Aptabase gives you self-hostable analytics platform for mobile and desktop apps on your own infrastructure.

Open-source analytics for mobile, desktop, and web apps — honestly reviewed. No marketing copy, just what you get when you self-host it.

TL;DR

  • What it is: Open-source (AGPL-3.0) analytics platform built specifically for mobile, desktop, and web apps — think Firebase Analytics or Mixpanel, but with no fingerprinting, no cookies, and source code you can read [README][1].
  • Who it’s for: App developers (indie and small teams) building iOS, Android, Flutter, Electron, Tauri, or React Native apps who want usage insights without feeding user data to Google or paying Mixpanel’s per-event pricing [5].
  • Cost savings: Mixpanel’s free tier caps at 20M events/month, then jumps to $28/mo and climbs steeply. Firebase is free but sends your data through Google’s infrastructure. Aptabase self-hosted runs on a $5–10/mo VPS with no event caps [README][5].
  • Key strength: 11 official SDKs covering every major app platform. Setup is genuinely fast — one SDK import and a single trackEvent() call [README][1].
  • Key weakness: The project is small — 1,663 GitHub stars, 122 forks. It’s not backed by a large company, the product feature set is intentionally minimal, and it’s not built for complex product analytics (funnels, cohorts, retention). If you need that depth, look elsewhere [5].

What is Aptabase

Aptabase is an open-source analytics backend for apps. You drop one of its SDKs into your iOS, Android, Flutter, React Native, Electron, Tauri, .NET MAUI, NativeScript, Unity, Unreal Engine, or web app, call trackEvent() at the moments that matter, and the data flows into a dashboard you either self-host or hand to Aptabase’s managed cloud [README].

The company’s own framing: “Open-source alternative to Firebase/Google Analytics, specifically built for Mobile, Desktop and Web apps” [README]. That’s an accurate description. This is not a web traffic analytics tool like Plausible or Umami — it’s an event-based product analytics tool. You’re not measuring pageviews; you’re tracking what users do inside your app. Which screens they open, which features they use, where they drop off [1][5].

What makes it notable is the combination of three decisions: no unique identifiers, no fingerprinting, and no cookies. Instead of tracking a person across sessions, Aptabase tracks sessions. You know that your app had 1,200 active sessions today in Germany on iOS 17, but you can’t reconstruct who any of those users were or follow them across uninstalls and reinstalls [1][README]. This is a deliberate architecture choice, not a limitation they intend to fix.

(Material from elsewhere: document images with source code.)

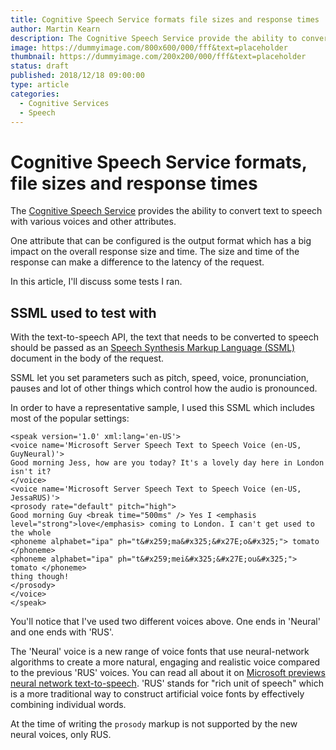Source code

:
 ```yaml
---
title: Cognitive Speech Service formats file sizes and response times
author: Martin Kearn
description: The Cognitive Speech Service provide the ability to convert text to speech with various voices and other attributes. One attribute that can be conigured is the output format which has a big impact on the overall response size and time, which can make a different to the latency of the request. In this article, I'll discuss some tests I ran
image: https://dummyimage.com/800x600/000/fff&text=placeholder
thumbnail: https://dummyimage.com/200x200/000/fff&text=placeholder
status: draft
published: 2018/12/18 09:00:00
type: article
categories: 
  - Cognitive Services
  - Speech
---
```


# Cognitive Speech Service formats, file sizes and response times

The [Cognitive Speech Service](https://azure.microsoft.com/en-us/services/cognitive-services/speech-services/) provides the ability to convert text to speech with various voices and other attributes.

One attribute that can be configured is the output format which has a big impact on the overall response size and time. The size and time of the response can make a difference to the latency of the request.

In this article, I'll discuss some tests I ran.

## SSML used to test with
With the text-to-speech API, the text that needs to be converted to speech should be passed as an [Speech Synthesis Markup Language (SSML)](https://docs.microsoft.com/en-us/azure/cognitive-services/speech-service/speech-synthesis-markup) document in the body of the request.

SSML let you set parameters such as pitch, speed, voice, pronunciation, pauses and lot of other things which control how the audio is pronounced.

In order to have a representative sample, I used this SSML which includes most of the popular settings:

```
<speak version='1.0' xml:lang='en-US'>
<voice name='Microsoft Server Speech Text to Speech Voice (en-US, GuyNeural)'>
Good morning Jess, how are you today? It's a lovely day here in London isn't it?
</voice>
<voice name='Microsoft Server Speech Text to Speech Voice (en-US, JessaRUS)'>
<prosody rate="default" pitch="high">
Good morning Guy <break time="500ms" /> Yes I <emphasis level="strong">love</emphasis> coming to London. I can't get used to the whole 
<phoneme alphabet="ipa" ph="t&#x259;ma&#x325;&#x27E;o&#x325;"> tomato </phoneme>
<phoneme alphabet="ipa" ph="t&#x259;mei&#x325;&#x27E;ou&#x325;"> tomato </phoneme>
thing though!
</prosody>
</voice>
</speak>
```

You'll notice that I've used two different voices above. One ends in 'Neural' and one ends with 'RUS'.

The 'Neural' voice is a new range of voice fonts that use neural-network algorithms to create a more natural, engaging and realistic voice compared to the previous 'RUS' voices. You can read all about it on [Microsoft previews neural network text-to-speech](https://azure.microsoft.com/en-gb/blog/microsoft-previews-neural-network-text-to-speech/). 'RUS' stands for "rich unit of speech" which is a more traditional way to construct artificial voice fonts by effectively combining individual words.

At the time of writing the `prosody` markup is not supported by the new neural voices, only RUS.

The project is inspired by Plausible (acknowledged directly in the README), and applies the same privacy-first design philosophy to the app analytics space that Plausible applied to web traffic [README].

As of this review: 1,663 GitHub stars, 122 forks, 587 commits. The codebase is TypeScript and C#. Active but small.


Why people choose it

The reviews and listings converge around a simple pattern: developers who tried Firebase Analytics or Mixpanel and found them either too invasive (data leaving your infrastructure, going to Google), too complex, or too expensive as their user base grew [1][3][5].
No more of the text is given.